On Fri, 14 Jul 2006 22:00:26 -0600, Virgil <email@example.com> wrote:
>In article <firstname.lastname@example.org>, > Lester Zick <DontBother@nowhere.net> wrote: > >> On Fri, 14 Jul 2006 18:41:42 -0300, "Shmuel (Seymour J.) Metz" >> <email@example.com> wrote: >> >> >In <firstname.lastname@example.org>, on 07/13/2006 >> > at 09:42 AM, email@example.com said: >> > >> >>However typical set theory definitions which run >> >>along the lines of a "set of all points which . . ." do turn out to >> >>be a joke because they invariably rely on various geometric >> >>assumptions regarding figures such as planes, lines, etc. >> > >> >Nonsense. Set Theory neither relies on geometric assumptions nor does >> >it talk about figures. Now, you can certainly apply Set Theory to >> >Geometry, but then what you have are geometric definitions, not Set >> >Theory definitions. >> >> Are you an idiot? If you define a circle as the "set of all points >> equidistant from any point" you are not using a set theory definition >> for a geometric figure? > >As no set theory of my acquaintance requires any definition of >distances between points, I would say that any definition which does >refer to distances is certainly not purely set theoretic, and is at >least partly geometric.

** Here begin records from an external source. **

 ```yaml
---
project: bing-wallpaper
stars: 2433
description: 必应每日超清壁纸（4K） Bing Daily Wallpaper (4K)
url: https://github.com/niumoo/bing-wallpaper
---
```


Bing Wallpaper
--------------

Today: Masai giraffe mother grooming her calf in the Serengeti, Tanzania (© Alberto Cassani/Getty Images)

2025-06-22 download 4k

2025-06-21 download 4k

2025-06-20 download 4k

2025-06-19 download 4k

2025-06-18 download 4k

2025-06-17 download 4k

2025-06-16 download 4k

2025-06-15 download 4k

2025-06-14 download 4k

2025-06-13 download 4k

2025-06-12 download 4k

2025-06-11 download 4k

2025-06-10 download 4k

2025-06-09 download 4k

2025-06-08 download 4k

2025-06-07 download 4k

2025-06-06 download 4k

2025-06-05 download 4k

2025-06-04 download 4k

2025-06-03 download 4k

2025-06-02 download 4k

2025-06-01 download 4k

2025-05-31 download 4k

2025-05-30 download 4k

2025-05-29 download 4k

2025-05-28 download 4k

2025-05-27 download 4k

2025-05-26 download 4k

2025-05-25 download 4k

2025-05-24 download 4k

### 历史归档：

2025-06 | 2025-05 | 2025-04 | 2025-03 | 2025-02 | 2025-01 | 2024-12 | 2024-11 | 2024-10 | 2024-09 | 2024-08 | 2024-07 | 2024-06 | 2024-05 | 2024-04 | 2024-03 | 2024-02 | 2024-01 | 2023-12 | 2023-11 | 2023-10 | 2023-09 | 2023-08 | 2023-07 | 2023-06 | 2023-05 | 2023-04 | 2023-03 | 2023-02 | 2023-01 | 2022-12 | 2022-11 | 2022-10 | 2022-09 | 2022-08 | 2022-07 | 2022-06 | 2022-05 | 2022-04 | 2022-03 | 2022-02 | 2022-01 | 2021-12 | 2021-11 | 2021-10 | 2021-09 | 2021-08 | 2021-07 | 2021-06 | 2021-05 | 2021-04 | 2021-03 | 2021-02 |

Of course it's geometric. That's the whole problem with "set of all points . . ." definitions in set theory. They just describe what is already known implicitly from other geometric assumptions and reasoning. They don't originate with set theory so claiming set theory in that form as a universal basis for all math is absurd. Yet set theorists go right ahead and proclaim such things all the time.
The other problem is that whatever the foundation of set theory may be every constituent definition is a critical part of the edifice. A chain is no stronger than its weakest link. What is it that proves "set of all points . . ." definitions true? I've already gone round and round with mathematikers who conflate transcendental numbers with irrational numbers for no better reason that both are described in rational terms with non repeating fractional expansions when in point of fact one describes curves and the other straight lines.